Question of the day: How do you recycle pornography without looking like a creeptacular pervball?
Let me explain. First, I'm talking about old school pornography - magazines and such - that you can't simply delete from your browser's history. In that regard, I suspect many Americans switched from analog to digital a long time ago. I know I did.
So, the pornography isn't mine. I know, that's what they all say. But in this case, it's true. Our house's previous owner - an aging bachelor who lived alone with his guns, his guitar and his posters of processed ladies sprawling across the hoods of American-made sports cars - still receives mail-order adult catalogues at our address.
Every day, the mailman brings more, from outlets such as "Spice Video," "Lion's Den" and one whose name I can't remember that specializes in niche categories straddling the line between disturbing and hilarious. You know, stuff involving costumes, implements, and/or hermaphrodites.
Side note: we also get his novelty weapons catalogue, which features - among swords and tazers and brass knuckles - replica Nazi paraphernalia. There is nothing hilarious about Nazi paraphernalia. It's straight-up disturbing.
Between these and our legitimate catalogues - REI, Cabela's, Crate & Barrel (all pornographic in their own way) - our wastepaper bin fills fast.

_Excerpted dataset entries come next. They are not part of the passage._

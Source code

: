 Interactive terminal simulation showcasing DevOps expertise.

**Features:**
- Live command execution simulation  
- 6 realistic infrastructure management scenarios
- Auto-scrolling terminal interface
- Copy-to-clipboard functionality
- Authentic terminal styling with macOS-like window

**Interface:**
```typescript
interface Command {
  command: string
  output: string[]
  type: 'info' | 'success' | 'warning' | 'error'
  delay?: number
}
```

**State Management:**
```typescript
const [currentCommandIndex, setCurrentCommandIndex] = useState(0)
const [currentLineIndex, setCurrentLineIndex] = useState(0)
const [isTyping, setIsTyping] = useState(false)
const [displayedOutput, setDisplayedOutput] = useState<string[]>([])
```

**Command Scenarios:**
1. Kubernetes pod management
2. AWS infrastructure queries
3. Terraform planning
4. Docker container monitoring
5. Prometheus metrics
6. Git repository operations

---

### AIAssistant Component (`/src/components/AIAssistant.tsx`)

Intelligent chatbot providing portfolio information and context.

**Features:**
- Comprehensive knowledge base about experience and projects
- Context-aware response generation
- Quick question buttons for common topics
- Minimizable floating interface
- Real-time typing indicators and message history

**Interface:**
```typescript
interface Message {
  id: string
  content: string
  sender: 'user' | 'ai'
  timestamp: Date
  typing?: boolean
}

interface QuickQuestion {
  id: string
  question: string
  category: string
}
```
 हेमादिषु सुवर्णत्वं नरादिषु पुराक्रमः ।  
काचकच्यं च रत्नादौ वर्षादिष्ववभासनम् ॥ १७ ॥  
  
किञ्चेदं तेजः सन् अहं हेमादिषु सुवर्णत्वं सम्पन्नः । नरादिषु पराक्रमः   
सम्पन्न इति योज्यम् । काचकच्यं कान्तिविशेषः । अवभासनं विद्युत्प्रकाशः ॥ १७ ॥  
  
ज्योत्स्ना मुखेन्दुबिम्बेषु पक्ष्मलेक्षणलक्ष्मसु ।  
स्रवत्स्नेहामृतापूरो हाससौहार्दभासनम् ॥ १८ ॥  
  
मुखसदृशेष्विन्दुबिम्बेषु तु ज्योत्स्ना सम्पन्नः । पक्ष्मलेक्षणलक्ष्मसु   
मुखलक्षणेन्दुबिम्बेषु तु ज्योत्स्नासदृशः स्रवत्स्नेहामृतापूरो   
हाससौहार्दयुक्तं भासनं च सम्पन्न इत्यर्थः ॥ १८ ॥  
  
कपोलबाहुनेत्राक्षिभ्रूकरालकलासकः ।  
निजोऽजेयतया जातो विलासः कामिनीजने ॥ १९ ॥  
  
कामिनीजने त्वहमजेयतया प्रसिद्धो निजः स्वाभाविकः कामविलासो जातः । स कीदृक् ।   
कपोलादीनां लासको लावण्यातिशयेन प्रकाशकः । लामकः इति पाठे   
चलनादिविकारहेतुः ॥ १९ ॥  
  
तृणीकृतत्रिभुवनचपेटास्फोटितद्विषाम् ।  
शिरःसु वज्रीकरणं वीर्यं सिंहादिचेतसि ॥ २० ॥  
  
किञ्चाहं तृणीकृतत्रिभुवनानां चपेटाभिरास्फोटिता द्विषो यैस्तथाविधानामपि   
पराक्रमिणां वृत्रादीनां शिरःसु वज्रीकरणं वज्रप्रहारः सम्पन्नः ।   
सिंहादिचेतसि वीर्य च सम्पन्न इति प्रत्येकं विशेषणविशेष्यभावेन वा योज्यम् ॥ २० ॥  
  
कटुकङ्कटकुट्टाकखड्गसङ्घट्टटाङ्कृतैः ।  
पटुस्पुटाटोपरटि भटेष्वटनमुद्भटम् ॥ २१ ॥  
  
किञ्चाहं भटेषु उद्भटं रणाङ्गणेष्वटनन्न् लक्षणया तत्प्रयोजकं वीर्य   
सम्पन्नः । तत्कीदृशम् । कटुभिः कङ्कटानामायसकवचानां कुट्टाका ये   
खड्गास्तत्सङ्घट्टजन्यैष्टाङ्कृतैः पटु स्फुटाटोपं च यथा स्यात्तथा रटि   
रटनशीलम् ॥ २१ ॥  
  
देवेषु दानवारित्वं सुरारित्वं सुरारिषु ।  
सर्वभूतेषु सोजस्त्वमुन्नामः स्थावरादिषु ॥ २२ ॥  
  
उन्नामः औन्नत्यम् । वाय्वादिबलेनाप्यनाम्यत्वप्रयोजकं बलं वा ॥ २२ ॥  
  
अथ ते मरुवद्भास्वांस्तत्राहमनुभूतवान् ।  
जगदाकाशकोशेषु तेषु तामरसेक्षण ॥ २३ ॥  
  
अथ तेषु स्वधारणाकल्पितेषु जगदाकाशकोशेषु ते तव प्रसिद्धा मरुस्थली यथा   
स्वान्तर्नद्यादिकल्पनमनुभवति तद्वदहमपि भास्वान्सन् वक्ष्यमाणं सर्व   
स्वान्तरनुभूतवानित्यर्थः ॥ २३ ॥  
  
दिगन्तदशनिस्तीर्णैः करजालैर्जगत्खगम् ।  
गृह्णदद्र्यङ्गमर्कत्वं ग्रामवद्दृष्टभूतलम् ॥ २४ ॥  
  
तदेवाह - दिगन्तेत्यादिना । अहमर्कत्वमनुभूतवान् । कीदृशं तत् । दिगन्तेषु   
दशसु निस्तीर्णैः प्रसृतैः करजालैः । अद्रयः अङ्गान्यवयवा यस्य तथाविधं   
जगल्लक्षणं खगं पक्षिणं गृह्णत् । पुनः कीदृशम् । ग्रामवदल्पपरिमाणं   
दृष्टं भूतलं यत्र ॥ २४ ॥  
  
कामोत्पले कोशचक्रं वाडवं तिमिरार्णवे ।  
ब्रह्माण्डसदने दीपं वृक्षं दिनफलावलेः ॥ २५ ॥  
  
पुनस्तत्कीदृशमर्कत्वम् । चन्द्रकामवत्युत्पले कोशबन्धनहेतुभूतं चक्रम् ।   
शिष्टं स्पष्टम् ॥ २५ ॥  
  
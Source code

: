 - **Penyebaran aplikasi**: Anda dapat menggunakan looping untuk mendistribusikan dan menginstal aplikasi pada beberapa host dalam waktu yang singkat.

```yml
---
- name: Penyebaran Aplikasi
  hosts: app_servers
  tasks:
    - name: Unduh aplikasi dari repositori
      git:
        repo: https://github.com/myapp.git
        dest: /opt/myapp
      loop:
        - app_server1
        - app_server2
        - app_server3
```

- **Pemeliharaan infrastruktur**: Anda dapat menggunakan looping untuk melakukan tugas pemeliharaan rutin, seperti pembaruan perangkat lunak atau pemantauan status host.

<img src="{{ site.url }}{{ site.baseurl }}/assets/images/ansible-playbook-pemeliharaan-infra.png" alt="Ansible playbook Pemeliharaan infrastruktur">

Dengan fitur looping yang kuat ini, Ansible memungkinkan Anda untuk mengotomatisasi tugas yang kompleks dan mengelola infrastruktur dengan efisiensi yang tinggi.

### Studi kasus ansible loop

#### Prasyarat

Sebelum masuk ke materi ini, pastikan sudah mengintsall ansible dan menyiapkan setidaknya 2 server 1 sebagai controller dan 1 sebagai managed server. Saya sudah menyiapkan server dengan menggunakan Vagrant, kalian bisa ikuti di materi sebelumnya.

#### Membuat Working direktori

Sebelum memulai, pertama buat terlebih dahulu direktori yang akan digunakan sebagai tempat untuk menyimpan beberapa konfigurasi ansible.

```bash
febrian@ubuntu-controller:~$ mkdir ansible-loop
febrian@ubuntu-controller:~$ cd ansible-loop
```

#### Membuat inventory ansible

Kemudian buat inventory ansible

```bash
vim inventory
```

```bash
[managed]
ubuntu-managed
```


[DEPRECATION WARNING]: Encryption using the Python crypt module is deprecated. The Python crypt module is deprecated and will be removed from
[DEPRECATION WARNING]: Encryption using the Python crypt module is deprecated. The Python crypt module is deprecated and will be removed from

Last week, I arrived at the recycling center moments after they bulldozed the pile, thus leaving me no choice but to drop my lascivious load onto virgin pavement. No junk mail to disguise it, no one upon whom to deflect blame. You should've seen the look on the woman's face next to me. I thought she was going to soil her mom jeans.
Not that I blame her. I'd be freaked out, too, if I encountered myself discarding a mound of skin mags. That's the thing about pornography. Even at a distance, even if body parts are starred and pixilated, you know it when you see it. In that regard, the U.S. Supreme Court was right.
Anyway, this little mix-up got me thinking: you can tell a lot about people by their recycling.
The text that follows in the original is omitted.